My team is discussing how we should indicate, in a logbook, whether a specific action ended with success or not. I started putting it like


timestamp | action name (fail)    | description

timestamp | action name (success) | description

One of the team members suggested replacing fail/success with OK/NOK:


timestamp | first action name (OK)    | description
timestamp | 2nd action name (NOK) | description

I wouldn't mind such a detail, if he didn't say it would improve readability. I doubt it:



  1. OK and NOK correlate to 66 %, so arguably when quickly going through a lot of text, it is probable to confuse NOK for OK. To the contrary, fail has 0 correlation with success.

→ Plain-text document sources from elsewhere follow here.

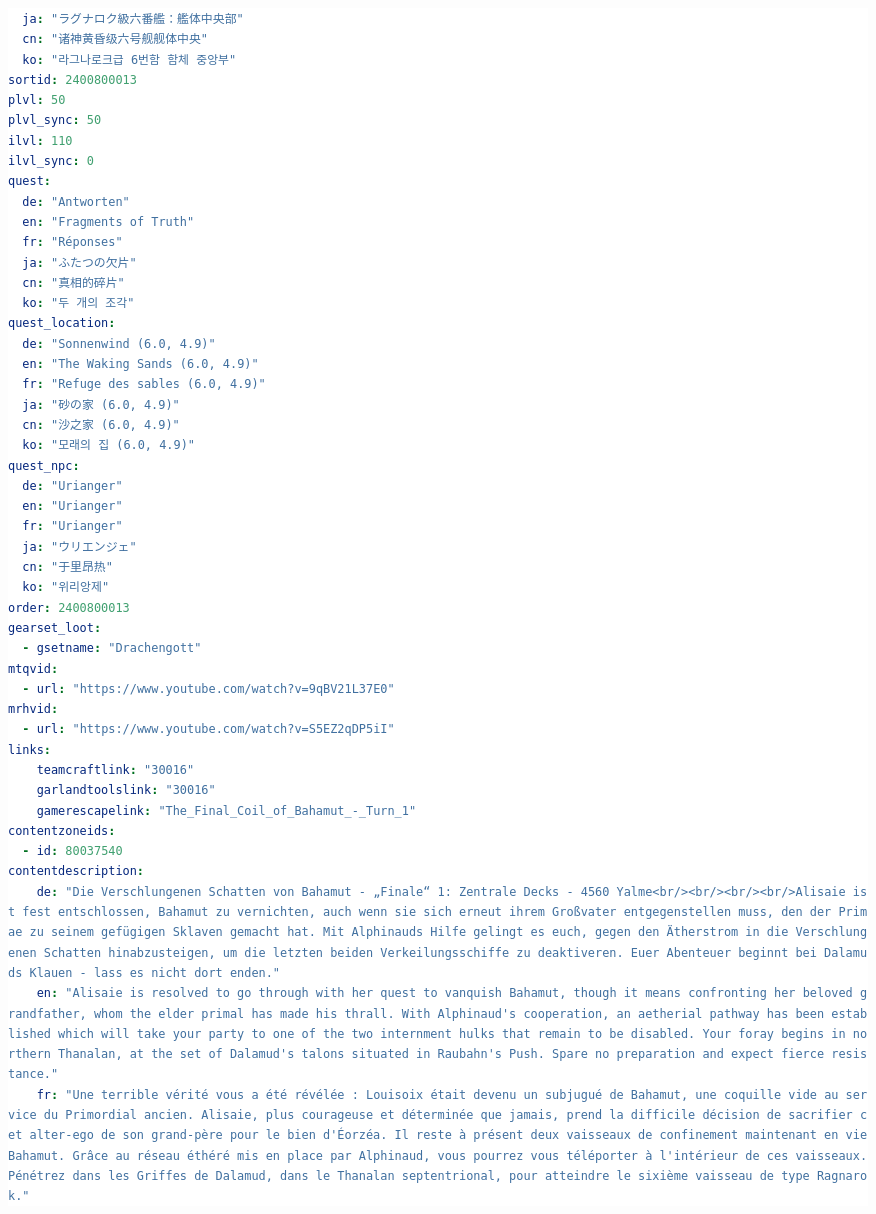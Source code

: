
 ```yaml
  ja: "ラグナロク級六番艦：艦体中央部"
  cn: "诸神黄昏级六号舰舰体中央"
  ko: "라그나로크급 6번함 함체 중앙부"
sortid: 2400800013
plvl: 50
plvl_sync: 50
ilvl: 110
ilvl_sync: 0
quest:
  de: "Antworten"
  en: "Fragments of Truth"
  fr: "Réponses"
  ja: "ふたつの欠片"
  cn: "真相的碎片"
  ko: "두 개의 조각"
quest_location:
  de: "Sonnenwind (6.0, 4.9)"
  en: "The Waking Sands (6.0, 4.9)"
  fr: "Refuge des sables (6.0, 4.9)"
  ja: "砂の家 (6.0, 4.9)"
  cn: "沙之家 (6.0, 4.9)"
  ko: "모래의 집 (6.0, 4.9)"
quest_npc:
  de: "Urianger"
  en: "Urianger"
  fr: "Urianger"
  ja: "ウリエンジェ"
  cn: "于里昂热"
  ko: "위리앙제"
order: 2400800013
gearset_loot:
  - gsetname: "Drachengott"
mtqvid:
  - url: "https://www.youtube.com/watch?v=9qBV21L37E0"
mrhvid:
  - url: "https://www.youtube.com/watch?v=S5EZ2qDP5iI"
links:
    teamcraftlink: "30016"
    garlandtoolslink: "30016"
    gamerescapelink: "The_Final_Coil_of_Bahamut_-_Turn_1"
contentzoneids:
  - id: 80037540
contentdescription:
    de: "Die Verschlungenen Schatten von Bahamut - „Finale“ 1: Zentrale Decks - 4560 Yalme<br/><br/><br/><br/>Alisaie ist fest entschlossen, Bahamut zu vernichten, auch wenn sie sich erneut ihrem Großvater entgegenstellen muss, den der Primae zu seinem gefügigen Sklaven gemacht hat. Mit Alphinauds Hilfe gelingt es euch, gegen den Ätherstrom in die Verschlungenen Schatten hinabzusteigen, um die letzten beiden Verkeilungsschiffe zu deaktiveren. Euer Abenteuer beginnt bei Dalamuds Klauen - lass es nicht dort enden."
    en: "Alisaie is resolved to go through with her quest to vanquish Bahamut, though it means confronting her beloved grandfather, whom the elder primal has made his thrall. With Alphinaud's cooperation, an aetherial pathway has been established which will take your party to one of the two internment hulks that remain to be disabled. Your foray begins in northern Thanalan, at the set of Dalamud's talons situated in Raubahn's Push. Spare no preparation and expect fierce resistance."
    fr: "Une terrible vérité vous a été révélée : Louisoix était devenu un subjugué de Bahamut, une coquille vide au service du Primordial ancien. Alisaie, plus courageuse et déterminée que jamais, prend la difficile décision de sacrifier cet alter-ego de son grand-père pour le bien d'Éorzéa. Il reste à présent deux vaisseaux de confinement maintenant en vie Bahamut. Grâce au réseau éthéré mis en place par Alphinaud, vous pourrez vous téléporter à l'intérieur de ces vaisseaux. Pénétrez dans les Griffes de Dalamud, dans le Thanalan septentrional, pour atteindre le sixième vaisseau de type Ragnarok."
```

  2. fail has a varying letter height, which success doesn't, making them look very different.



Am I thinking in the right direction? Is there any resource where I can read about such details? I believe something like this should be very well known in the area of cockpit or nuclear power plant control room design.



Answer



It appears that the biggest problem is being able to find the status indicators within a large group of text.


Barring some significant technical limitation, I would say your solution should be to display the status of each action in its own column.


This makes your question of exact terminology much less important by



  • Reducing the importance of terminology for the sake of visibility

  • Providing a clear, easy to scan column that displays the statuses in a consistent location





But to actually answer your question, I'd go with the "fail/success" pair without considering the exact context in which you're displaying this information.